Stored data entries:
########################################

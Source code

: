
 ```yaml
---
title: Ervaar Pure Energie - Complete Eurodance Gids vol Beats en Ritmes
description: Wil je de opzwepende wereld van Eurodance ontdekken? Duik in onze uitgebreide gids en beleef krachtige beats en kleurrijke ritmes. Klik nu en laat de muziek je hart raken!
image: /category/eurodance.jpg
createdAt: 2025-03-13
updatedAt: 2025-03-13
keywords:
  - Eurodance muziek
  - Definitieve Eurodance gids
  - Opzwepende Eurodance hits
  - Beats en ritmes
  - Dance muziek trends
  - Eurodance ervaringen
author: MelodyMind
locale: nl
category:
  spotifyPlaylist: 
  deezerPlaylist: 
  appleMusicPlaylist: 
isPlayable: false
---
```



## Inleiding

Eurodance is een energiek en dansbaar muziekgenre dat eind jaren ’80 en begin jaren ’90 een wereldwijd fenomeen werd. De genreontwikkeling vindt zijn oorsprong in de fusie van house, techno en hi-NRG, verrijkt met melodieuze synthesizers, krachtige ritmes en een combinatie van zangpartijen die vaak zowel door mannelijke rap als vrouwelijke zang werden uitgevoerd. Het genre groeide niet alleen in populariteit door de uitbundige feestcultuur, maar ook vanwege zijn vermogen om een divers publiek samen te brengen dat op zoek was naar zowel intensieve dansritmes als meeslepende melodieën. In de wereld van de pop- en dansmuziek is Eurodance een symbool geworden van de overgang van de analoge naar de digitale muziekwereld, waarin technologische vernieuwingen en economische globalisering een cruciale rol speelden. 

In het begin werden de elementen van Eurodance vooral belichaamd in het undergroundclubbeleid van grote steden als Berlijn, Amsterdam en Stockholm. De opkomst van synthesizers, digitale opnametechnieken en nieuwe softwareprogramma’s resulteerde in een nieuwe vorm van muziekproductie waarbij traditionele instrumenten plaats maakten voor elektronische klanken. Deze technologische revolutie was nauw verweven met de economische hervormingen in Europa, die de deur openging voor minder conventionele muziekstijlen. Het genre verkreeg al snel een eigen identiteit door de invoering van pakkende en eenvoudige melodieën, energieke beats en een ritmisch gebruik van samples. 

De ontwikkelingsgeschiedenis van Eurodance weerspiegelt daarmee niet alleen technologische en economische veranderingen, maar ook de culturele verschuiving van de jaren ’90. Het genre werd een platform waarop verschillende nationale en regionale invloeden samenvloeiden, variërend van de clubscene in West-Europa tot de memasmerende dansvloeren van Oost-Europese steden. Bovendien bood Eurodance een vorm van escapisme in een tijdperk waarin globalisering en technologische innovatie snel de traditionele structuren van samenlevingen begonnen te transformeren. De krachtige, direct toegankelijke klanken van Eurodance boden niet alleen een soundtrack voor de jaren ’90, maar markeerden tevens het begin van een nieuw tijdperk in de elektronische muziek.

########################################

> [Problem requirements]:
Every entry above should be retyped exactly as it appears.

> [Task output]:
Source code

:
 ```yaml
---
title: Ervaar Pure Energie - Complete Eurodance Gids vol Beats en Ritmes
description: Wil je de opzwepende wereld van Eurodance ontdekken? Duik in onze uitgebreide gids en beleef krachtige beats en kleurrijke ritmes. Klik nu en laat de muziek je hart raken!
image: /category/eurodance.jpg
createdAt: 2025-03-13
updatedAt: 2025-03-13
keywords:
  - Eurodance muziek
  - Definitieve Eurodance gids
  - Opzwepende Eurodance hits
  - Beats en ritmes
  - Dance muziek trends
  - Eurodance ervaringen
author: MelodyMind
locale: nl
category:
  spotifyPlaylist: 
  deezerPlaylist: 
  appleMusicPlaylist: 
isPlayable: false
---
```



## Inleiding

Eurodance is een energiek en dansbaar muziekgenre dat eind jaren ’80 en begin jaren ’90 een wereldwijd fenomeen werd. De genreontwikkeling vindt zijn oorsprong in de fusie van house, techno en hi-NRG, verrijkt met melodieuze synthesizers, krachtige ritmes en een combinatie van zangpartijen die vaak zowel door mannelijke rap als vrouwelijke zang werden uitgevoerd. Het genre groeide niet alleen in populariteit door de uitbundige feestcultuur, maar ook vanwege zijn vermogen om een divers publiek samen te brengen dat op zoek was naar zowel intensieve dansritmes als meeslepende melodieën. In de wereld van de pop- en dansmuziek is Eurodance een symbool geworden van de overgang van de analoge naar de digitale muziekwereld, waarin technologische vernieuwingen en economische globalisering een cruciale rol speelden. 

In het begin werden de elementen van Eurodance vooral belichaamd in het undergroundclubbeleid van grote steden als Berlijn, Amsterdam en Stockholm. De opkomst van synthesizers, digitale opnametechnieken en nieuwe softwareprogramma’s resulteerde in een nieuwe vorm van muziekproductie waarbij traditionele instrumenten plaats maakten voor elektronische klanken. Deze technologische revolutie was nauw verweven met de economische hervormingen in Europa, die de deur openging voor minder conventionele muziekstijlen. Het genre verkreeg al snel een eigen identiteit door de invoering van pakkende en eenvoudige melodieën, energieke beats en een ritmisch gebruik van samples. 

De ontwikkelingsgeschiedenis van Eurodance weerspiegelt daarmee niet alleen technologische en economische veranderingen, maar ook de culturele verschuiving van de jaren ’90. Het genre werd een platform waarop verschillende nationale en regionale invloeden samenvloeiden, variërend van de clubscene in West-Europa tot de memasmerende dansvloeren van Oost-Europese steden. Bovendien bood Eurodance een vorm van escapisme in een tijdperk waarin globalisering en technologische innovatie snel de traditionele structuren van samenlevingen begonnen te transformeren. De krachtige, direct toegankelijke klanken van Eurodance boden niet alleen een soundtrack voor de jaren ’90, maar markeerden tevens het begin van een nieuw tijdperk in de elektronische muziek.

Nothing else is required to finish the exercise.